WHAT THE EXERCISE ASKS:
Among the entries, find the lines with the string "Server" and report them.
MATERIAL FOR THE TASK Block Start
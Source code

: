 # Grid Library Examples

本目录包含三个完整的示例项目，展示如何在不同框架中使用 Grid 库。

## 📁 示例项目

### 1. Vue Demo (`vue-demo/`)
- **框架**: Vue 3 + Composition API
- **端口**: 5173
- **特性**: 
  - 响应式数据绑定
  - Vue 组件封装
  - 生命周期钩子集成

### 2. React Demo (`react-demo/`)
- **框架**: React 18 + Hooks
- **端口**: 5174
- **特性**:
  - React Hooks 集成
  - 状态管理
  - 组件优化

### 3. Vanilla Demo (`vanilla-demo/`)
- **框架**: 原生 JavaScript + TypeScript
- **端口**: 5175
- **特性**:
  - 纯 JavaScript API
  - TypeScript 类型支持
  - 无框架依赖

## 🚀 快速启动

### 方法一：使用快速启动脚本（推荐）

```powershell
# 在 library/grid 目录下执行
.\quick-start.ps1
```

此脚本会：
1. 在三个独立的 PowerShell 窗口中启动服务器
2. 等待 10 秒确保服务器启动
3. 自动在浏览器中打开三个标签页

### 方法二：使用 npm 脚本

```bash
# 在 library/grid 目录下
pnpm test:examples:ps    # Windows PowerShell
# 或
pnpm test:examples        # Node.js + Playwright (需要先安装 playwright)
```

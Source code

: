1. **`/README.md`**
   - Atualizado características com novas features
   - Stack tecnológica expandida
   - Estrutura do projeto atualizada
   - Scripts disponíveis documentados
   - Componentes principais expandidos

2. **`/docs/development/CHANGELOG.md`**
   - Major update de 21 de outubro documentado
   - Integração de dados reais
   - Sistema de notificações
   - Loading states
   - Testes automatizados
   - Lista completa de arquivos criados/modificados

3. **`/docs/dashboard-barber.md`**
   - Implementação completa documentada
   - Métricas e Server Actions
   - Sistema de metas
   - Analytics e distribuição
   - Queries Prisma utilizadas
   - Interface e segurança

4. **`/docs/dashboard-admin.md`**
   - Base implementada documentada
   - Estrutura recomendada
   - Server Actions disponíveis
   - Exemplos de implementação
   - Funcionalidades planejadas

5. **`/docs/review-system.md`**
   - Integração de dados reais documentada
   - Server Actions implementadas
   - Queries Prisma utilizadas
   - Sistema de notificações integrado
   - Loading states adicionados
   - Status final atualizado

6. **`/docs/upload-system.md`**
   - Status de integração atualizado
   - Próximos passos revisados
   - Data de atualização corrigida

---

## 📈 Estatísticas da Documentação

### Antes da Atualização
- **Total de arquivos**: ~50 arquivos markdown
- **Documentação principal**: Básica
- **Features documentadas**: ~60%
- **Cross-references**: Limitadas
MATERIAL FOR THE TASK Block End
EXERCISE ANSWER:
   - Métricas e Server Actions
   - Server Actions disponíveis
   - Server Actions implementadas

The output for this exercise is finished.